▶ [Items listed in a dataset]

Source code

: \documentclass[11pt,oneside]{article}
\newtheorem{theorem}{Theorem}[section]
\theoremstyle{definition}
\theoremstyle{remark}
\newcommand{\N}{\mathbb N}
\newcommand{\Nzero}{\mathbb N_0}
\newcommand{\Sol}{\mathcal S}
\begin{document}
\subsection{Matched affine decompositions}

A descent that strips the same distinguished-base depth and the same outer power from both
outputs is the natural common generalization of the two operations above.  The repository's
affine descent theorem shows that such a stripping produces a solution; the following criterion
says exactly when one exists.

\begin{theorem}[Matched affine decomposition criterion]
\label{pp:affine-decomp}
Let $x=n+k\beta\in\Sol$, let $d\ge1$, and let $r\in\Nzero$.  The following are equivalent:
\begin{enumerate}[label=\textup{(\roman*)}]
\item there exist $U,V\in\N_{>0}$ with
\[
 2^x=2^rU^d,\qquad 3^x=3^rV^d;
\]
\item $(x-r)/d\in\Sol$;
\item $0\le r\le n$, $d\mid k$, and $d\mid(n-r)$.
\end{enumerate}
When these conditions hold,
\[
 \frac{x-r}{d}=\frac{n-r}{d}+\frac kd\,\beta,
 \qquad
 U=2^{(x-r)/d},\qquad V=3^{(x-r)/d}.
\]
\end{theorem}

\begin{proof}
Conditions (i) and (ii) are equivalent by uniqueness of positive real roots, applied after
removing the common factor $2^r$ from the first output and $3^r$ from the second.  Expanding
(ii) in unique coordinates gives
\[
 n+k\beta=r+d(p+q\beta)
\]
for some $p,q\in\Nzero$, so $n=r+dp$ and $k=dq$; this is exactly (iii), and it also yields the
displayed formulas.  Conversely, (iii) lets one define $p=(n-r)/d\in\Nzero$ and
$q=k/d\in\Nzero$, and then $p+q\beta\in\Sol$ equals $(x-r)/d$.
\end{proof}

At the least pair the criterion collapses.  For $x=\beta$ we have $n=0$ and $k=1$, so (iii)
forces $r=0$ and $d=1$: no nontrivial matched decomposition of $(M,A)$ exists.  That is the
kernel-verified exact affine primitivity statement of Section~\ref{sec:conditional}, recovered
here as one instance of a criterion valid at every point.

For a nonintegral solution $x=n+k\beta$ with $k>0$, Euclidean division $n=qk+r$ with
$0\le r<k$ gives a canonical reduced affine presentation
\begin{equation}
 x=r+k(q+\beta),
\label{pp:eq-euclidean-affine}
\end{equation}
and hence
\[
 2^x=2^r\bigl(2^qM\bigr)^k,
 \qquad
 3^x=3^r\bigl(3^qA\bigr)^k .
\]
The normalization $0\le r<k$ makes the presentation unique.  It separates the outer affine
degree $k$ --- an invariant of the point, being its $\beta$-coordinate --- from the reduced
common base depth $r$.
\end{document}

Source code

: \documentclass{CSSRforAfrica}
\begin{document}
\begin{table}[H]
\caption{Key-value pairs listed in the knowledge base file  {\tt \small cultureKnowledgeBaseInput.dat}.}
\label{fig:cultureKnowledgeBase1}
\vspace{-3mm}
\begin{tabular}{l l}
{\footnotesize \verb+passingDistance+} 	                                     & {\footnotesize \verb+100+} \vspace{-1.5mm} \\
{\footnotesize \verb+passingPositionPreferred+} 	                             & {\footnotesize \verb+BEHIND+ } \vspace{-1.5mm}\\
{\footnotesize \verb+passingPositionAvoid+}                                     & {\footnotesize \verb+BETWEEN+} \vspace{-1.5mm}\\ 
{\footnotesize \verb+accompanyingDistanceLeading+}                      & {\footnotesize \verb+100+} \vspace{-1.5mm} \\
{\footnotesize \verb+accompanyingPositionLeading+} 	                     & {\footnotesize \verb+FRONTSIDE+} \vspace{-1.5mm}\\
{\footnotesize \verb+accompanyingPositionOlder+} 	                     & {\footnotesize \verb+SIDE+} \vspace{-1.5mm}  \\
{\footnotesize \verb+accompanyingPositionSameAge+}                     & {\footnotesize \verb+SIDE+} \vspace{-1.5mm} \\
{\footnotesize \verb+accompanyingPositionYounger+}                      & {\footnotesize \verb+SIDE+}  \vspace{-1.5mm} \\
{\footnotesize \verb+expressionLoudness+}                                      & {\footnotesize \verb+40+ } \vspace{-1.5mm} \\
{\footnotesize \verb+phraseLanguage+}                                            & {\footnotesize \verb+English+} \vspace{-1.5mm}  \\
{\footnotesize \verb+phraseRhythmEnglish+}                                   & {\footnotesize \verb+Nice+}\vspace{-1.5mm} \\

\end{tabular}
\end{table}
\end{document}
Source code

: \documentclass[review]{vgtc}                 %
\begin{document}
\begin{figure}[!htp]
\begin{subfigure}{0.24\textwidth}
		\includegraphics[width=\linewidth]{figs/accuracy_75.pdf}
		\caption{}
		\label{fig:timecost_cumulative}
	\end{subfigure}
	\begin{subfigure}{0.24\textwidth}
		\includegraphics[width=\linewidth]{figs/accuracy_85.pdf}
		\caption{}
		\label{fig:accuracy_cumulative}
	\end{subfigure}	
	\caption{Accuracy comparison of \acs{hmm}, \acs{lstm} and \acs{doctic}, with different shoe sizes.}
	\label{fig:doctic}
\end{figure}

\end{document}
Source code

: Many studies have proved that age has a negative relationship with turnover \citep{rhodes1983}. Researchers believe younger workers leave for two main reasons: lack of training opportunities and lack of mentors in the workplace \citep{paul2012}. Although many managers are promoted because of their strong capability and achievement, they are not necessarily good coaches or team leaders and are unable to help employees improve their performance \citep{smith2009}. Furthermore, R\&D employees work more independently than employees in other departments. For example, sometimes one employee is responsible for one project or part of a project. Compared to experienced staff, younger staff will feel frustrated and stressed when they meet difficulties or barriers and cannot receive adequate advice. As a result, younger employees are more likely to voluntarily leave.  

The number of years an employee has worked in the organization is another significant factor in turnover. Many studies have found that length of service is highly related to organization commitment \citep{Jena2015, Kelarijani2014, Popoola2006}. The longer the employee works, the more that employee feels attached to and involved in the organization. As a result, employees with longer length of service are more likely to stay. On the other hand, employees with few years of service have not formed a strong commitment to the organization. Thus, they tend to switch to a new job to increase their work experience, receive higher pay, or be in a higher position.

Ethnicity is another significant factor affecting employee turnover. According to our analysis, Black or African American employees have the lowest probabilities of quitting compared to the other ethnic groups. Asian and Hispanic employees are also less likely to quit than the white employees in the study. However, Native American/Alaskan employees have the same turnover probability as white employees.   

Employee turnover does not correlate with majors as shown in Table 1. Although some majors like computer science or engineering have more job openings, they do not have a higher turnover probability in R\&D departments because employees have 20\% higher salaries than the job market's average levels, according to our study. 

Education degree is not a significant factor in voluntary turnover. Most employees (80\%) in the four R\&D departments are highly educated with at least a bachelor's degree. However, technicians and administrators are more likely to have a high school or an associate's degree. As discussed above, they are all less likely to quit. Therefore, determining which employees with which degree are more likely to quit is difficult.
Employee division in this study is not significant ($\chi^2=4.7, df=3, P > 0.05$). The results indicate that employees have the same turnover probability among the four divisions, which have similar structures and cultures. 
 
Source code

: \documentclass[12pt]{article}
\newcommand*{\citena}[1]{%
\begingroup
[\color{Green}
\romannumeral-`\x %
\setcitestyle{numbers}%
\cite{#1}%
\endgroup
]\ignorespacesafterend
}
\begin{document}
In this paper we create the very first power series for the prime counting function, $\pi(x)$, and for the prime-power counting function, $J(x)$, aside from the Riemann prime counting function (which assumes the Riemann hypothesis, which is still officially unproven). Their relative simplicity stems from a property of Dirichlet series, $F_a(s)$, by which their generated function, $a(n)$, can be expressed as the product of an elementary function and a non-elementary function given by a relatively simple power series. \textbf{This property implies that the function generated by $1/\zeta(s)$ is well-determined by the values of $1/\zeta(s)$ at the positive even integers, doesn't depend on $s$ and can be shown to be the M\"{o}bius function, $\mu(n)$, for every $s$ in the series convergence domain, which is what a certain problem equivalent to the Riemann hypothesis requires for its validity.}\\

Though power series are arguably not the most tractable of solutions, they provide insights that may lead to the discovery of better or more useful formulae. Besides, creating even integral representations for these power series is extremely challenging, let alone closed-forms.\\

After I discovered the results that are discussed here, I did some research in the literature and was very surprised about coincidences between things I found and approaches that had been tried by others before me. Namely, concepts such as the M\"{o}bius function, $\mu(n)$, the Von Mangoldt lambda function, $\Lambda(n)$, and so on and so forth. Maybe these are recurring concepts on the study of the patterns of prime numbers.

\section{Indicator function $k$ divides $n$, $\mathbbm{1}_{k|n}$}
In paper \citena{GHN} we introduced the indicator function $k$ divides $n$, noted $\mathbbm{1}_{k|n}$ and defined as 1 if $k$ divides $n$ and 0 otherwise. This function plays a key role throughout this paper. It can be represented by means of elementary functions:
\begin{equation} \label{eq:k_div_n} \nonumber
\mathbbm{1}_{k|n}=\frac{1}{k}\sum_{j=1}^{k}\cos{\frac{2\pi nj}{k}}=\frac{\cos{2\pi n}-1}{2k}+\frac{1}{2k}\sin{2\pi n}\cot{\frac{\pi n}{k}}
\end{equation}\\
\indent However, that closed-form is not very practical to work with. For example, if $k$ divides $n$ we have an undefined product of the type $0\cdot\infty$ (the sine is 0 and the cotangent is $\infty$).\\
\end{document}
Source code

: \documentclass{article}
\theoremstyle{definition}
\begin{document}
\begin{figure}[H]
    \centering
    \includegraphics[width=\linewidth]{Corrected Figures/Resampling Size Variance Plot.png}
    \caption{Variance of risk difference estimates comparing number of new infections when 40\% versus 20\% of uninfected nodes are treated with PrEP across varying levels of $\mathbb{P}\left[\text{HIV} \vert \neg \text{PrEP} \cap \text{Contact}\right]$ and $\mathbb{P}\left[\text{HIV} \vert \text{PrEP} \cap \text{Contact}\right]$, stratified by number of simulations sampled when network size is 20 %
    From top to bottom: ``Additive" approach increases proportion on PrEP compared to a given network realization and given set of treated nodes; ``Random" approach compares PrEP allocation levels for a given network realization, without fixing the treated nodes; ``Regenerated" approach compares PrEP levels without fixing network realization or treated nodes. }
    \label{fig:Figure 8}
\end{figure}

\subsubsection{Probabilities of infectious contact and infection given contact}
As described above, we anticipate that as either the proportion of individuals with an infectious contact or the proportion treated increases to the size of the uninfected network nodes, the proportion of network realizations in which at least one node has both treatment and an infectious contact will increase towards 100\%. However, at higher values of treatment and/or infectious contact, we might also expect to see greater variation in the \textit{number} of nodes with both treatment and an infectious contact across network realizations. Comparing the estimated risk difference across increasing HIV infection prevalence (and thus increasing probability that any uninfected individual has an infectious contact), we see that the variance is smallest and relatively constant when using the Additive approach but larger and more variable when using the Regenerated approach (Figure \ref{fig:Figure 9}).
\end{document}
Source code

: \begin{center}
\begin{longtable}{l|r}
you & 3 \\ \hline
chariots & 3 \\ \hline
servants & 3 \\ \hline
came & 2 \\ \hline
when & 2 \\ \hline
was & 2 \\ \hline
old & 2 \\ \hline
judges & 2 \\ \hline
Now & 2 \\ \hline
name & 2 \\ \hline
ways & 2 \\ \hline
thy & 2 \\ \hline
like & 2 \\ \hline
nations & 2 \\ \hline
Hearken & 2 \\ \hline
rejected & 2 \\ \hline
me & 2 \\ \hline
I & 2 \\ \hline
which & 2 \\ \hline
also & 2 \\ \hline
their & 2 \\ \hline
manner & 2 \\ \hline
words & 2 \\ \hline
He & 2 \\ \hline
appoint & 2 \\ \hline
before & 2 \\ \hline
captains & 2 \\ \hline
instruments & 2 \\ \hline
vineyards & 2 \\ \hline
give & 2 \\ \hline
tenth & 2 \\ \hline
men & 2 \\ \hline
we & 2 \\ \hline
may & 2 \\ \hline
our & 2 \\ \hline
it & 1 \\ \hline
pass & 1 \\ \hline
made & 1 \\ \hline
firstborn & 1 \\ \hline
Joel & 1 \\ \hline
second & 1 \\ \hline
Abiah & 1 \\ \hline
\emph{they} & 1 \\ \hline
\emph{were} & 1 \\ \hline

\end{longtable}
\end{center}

▶ [What you need to do] The answer should be the exact lines running from the line containing "when & 2 \\ \hline" to the last line of the entries, with nothing else.

▶ [Exercise answer]
when & 2 \\ \hline
was & 2 \\ \hline
old & 2 \\ \hline
judges & 2 \\ \hline
Now & 2 \\ \hline
name & 2 \\ \hline
ways & 2 \\ \hline
thy & 2 \\ \hline
like & 2 \\ \hline
nations & 2 \\ \hline
Hearken & 2 \\ \hline
rejected & 2 \\ \hline
me & 2 \\ \hline
I & 2 \\ \hline
which & 2 \\ \hline
also & 2 \\ \hline
their & 2 \\ \hline
manner & 2 \\ \hline
words & 2 \\ \hline
He & 2 \\ \hline
appoint & 2 \\ \hline
before & 2 \\ \hline
captains & 2 \\ \hline
instruments & 2 \\ \hline
vineyards & 2 \\ \hline
give & 2 \\ \hline
tenth & 2 \\ \hline
men & 2 \\ \hline
we & 2 \\ \hline
may & 2 \\ \hline
our & 2 \\ \hline
it & 1 \\ \hline
pass & 1 \\ \hline
made & 1 \\ \hline
firstborn & 1 \\ \hline
Joel & 1 \\ \hline
second & 1 \\ \hline
Abiah & 1 \\ \hline
\emph{they} & 1 \\ \hline
\emph{were} & 1 \\ \hline

\end{longtable}
\end{center}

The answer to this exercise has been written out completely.